Passer la journée avec Henry avait fait du bien à Helen. Ils n'avaient pas partagé de moment privilégié depuis des lustres. Plus de 113ans selon les calculs méticuleux d'Helen. Et oui, cela lui avait manqué. Elle avait toujours pensé qu'aussi longtemps que Bigfoot serait à ses côtés pour élever Henry, on lui pardonnerait son penchant de mère absente sans que cela n'affecte le bon développement de son protégé. Et à présent qu'il avait Erika, et un bébé en route, elle avait senti que sa présence n'était plus aussi nécessaire qu'avant.
En vérité, elle avait oublié ce que sa propre expérience lui avait enseigné : aller de l'avant en l'absence de son mentor était une épreuve qu'il valait mieux éviter aussi longtemps que possible. Henry avait besoin d'elle pour se remettre de la mort de Bigfoot. Elle était son seul repère restant.

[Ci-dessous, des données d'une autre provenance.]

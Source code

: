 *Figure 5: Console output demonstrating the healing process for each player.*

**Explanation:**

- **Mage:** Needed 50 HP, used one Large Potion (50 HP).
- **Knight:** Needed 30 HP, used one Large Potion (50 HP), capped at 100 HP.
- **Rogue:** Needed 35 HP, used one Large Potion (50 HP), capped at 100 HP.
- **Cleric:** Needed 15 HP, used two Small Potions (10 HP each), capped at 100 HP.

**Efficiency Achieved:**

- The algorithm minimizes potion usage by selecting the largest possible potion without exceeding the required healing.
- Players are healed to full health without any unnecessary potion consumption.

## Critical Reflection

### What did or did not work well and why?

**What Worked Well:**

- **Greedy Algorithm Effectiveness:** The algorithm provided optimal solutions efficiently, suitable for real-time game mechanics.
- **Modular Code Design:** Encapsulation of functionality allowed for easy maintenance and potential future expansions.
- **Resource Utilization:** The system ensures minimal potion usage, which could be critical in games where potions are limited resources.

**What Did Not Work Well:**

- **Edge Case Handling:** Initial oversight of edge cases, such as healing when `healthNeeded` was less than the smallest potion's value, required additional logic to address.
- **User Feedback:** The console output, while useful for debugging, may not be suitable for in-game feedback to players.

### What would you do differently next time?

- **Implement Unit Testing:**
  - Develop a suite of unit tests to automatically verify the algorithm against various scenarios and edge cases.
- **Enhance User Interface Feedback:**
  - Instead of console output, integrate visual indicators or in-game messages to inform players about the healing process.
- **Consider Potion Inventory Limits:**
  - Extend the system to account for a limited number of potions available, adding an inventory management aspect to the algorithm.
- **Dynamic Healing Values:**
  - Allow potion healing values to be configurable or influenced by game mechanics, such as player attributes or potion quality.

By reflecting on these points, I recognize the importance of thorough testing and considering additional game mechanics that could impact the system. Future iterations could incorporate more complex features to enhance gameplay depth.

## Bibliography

Et aussi difficile que ce soit pour une maniaque de l'omni-controle comme elle de l'admettre, elle avait également besoin d'Henry. Toute fierté mise à part, elle avait besoin de chacun des membres de son équipe. L'expertise de Will ne lui était pas nécessaire pour reconnaître qu'elle avait atteint un palier critique de dépression. Elle était épuisée, avait perdu presque toute confiance en elle, rencontrait des difficultés fréquentes à se concentrer sur la paperasse et elle avait si peu d'estime de soi qu'elle ne jugeait pas nécessaire de recoller les morceaux de son amitié éternelle avec Nikola. Il lui manquait terriblement mais elle pensait qu'il se portait certainement mieux sans elle. Quant au désir, à l'appétit sexuel, le sien s'était tari. Et rien que cela aurait dû l'alarmer plus tôt.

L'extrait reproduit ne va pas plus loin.